How to setup floating texts to play them via feedbacks?

  • in Unity 2019.4.26f1, create a new project
  • from the Package Manager, import Feel v2.2
  • in an empty scene (or your scene), create a new empty gameobject, name it “FloatingTextSpawner”, add a MMFloatingTextSpawner component to it.
  • in your project panel, search for the MMFloatingText prefab, and drag it into the newly created spawner, under its Pooler settings, in the PooledSimpleMMFloatingText slot
  • create a new empty object, call it “TestFeedbacks”, add a MMFeedbacks component to it
  • add a new UI > Floating Text feedback to it
  • press play, play your feedback, you’ll see a “100” text spawn every time
  • to go further, you can check the “use intensity as value” to have it apply your MMFeedbacks’ intensity to the feedback
  • you can also dynamically change the Value attribute of that MMFeedbackFloatingText component to anything you want
  • you can also use events from anywhere in your code to have the spawner emit new floating texts, using the MMFloatingTextSpawnEvent.

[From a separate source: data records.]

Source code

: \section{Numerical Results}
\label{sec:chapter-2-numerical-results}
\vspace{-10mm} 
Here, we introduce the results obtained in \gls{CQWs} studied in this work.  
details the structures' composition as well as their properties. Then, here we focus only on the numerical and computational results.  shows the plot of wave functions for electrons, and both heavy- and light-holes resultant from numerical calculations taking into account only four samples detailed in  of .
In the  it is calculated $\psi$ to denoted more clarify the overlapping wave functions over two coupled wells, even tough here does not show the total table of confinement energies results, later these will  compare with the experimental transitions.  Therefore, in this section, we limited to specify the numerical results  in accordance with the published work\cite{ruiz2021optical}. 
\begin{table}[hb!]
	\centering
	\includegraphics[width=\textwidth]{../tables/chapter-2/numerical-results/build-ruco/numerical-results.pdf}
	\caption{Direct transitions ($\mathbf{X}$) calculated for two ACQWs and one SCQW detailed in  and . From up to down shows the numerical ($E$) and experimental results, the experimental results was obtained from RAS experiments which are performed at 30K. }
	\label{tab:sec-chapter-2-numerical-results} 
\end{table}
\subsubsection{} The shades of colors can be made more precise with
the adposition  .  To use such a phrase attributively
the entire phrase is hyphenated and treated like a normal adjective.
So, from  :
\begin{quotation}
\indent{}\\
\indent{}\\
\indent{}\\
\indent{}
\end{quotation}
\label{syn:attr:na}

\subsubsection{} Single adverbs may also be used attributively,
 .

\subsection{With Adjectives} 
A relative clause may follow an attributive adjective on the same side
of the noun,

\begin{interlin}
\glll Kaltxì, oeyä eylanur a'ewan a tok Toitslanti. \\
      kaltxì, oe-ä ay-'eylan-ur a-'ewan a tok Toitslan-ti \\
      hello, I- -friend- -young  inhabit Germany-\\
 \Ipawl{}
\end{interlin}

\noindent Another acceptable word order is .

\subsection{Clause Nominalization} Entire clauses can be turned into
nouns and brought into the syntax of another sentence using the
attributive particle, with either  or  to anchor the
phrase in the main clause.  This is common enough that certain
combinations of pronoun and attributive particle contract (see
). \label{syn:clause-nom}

You’ll see an example of such an event call in the MMFeedbackFloatingText class, it’s a one line call.

How to add a button to mute all sounds?

  • in Unity 2019.4.26f1, create a new project
  • from the Package Manager, import Feel v2.2
  • in a scene containing a MMSoundManager
  • create a UI button, press “+” on its OnClick action, drag your MMSoundManager in that slot, and select the MuteMaster method
  • press play, pressing the UI button will mute all sounds playing through the MMSoundManager
  • note that you can also do that via a MMFeedback (MMSoundManager Track Control, or MMSoundManager All Sounds Control), and you can also decide to save this setting via a feedback, see http://feel-docs.moremountains.com/mmsoundmanager.html for more info on that!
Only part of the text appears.